Introduction to Impact Bonds and Results-based financing:
First launched in 2011 by Social Finance UK, impact bonds fall under the broader category of Results-Based Financing (RBF) approaches. RBF refers to any program that links funding to achievement of pre-agreed results. Historically, there are many inputs based metrics that are tracked rigorously by governments and donors (eg. number of schools, classrooms, teachers) and some outputs (eg. # of teachers undergoing training, marks scored by students). Over the years, different RBF approaches have emerged in an attempt to increase the effectiveness of traditional input-based funding models. Two key factors that distinguish these different RBF approaches are: (a) How much of the overall payment is linked to outcomes? and (b) Who bears the financial and implementation risk of outcomes not being achieved?
In Results-based aid instruments such as the Program for Results of the World Bank, the Government agencies usually bear the implementation risk and receive partial payouts on achievement of outcomes from the donor (the World Bank). In performance-based contracts, the service providers bear the implementation risk and receive a part of their payments from governments only on achieving outcomes. However, governments and service providers, due to various operational and financial limitations are not always the best party to assume this implementation risk. Impact bonds, in such cases, provide a mechanism to transfer this risk (fully or partially) to investors who provide upfront finance with the intention to generate positive, measurable social and environmental impact alongside a financial return. Note that Results-based aid often cannot be clearly distinguished from results-based finance. Therefore, there are a number of hybrid schemes that combine characteristics of both approaches.
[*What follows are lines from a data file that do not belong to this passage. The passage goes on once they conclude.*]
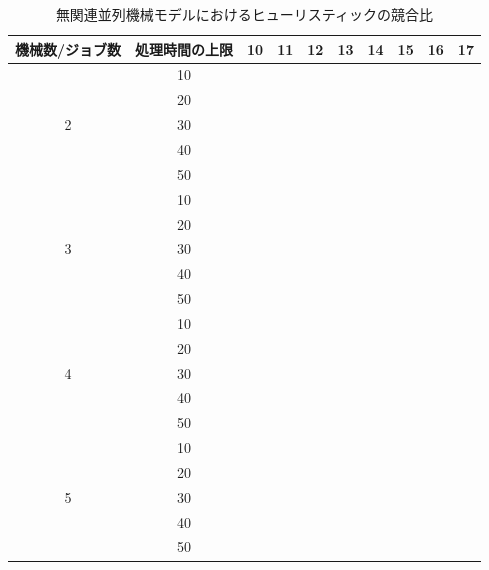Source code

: \documentclass[12pt]{optlab-bachelor}
\begin{document}
\begin{table}[htb]
  \begin{center}
    \begin{tabular}{|c|c|c|c|c|c|c|c|c|c|} \hline
      機械数/ジョブ数 & 処理時間の上限 & 10 & 11 & 12 & 13 & 14 & 15 & 16 & 17 \\ \hline \hline
      & 10 &  &  &  &  &  &  &  &  \\ \cline{2-10}
      & 20 &  &  &  &  &  &  &  &  \\ \cline{2-10}
      2 & 30 &  &  &  &  &  &  &  &  \\ \cline{2-10}
      & 40 &  &  &  &  &  &  &  &  \\ \cline{2-10}
      & 50 &  &  &  &  &  &  &  &  \\ \hline \hline
      & 10 &  &  &  &  &  &  &  &  \\ \cline{2-10}
      & 20 &  &  &  &  &  &  &  &  \\ \cline{2-10}
      3 & 30 &  &  &  &  &  &  &  &  \\ \cline{2-10}
      & 40 &  &  &  &  &  &  &  &  \\ \cline{2-10}
      & 50 &  &  &  &  &  &  &  &  \\ \hline \hline
      & 10 &  &  &  &  &  &  &  & \\ \cline{2-10}
      & 20 &  &  &  &  &  &  &  &  \\ \cline{2-10}
      4 & 30 &  &  &  &  &  &  &  &  \\ \cline{2-10}
      & 40 &  &  &  &  &  &  &  &  \\ \cline{2-10}
      & 50 &  &  &  &  &  &  &  &  \\ \hline \hline
      & 10 &  &  &  &  &  &  &  &  \\ \cline{2-10}
      & 20 &  &  &  &  &  &  &  &  \\ \cline{2-10}
      5 & 30 &  &  &  &  &  &  &  &  \\ \cline{2-10}
      & 40 &  &  &  &  &  &  &  &  \\ \cline{2-10}
      & 50 &  &  &  &  &  &  &  &  \\ \hline \hline
    \end{tabular}
    \caption{無関連並列機械モデルにおけるヒューリスティックの競合比}
  \end{center}
\end{table}
\end{document}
An impact bond is a results-based contract whereby outcomes funders, service providers, and investors are bound by a common goal—the achievement of outcomes. Impact investors provide upfront capital and support service providers to reach the targeted outcomes. If the targets are met or exceeded, government (in the case of a Social Impact Bond) or philanthropic donors (in the case of a Development Impact Bond) pay back the investors their principal plus a return. Independent evaluators measure the success of the program in reaching the target learning outcomes, triggering payments. In general, the more successful the programme, the greater the return to investors, usually up to some cap.
Key actors and roles:
- A service provider who delivers social services to the targeted beneficiary segment. The service providers can be either non-profits/ NGOs or for-profit private organisations.
- A risk investor provides working capital to the service provider and bears the risk if the service provider does not achieve outcomes.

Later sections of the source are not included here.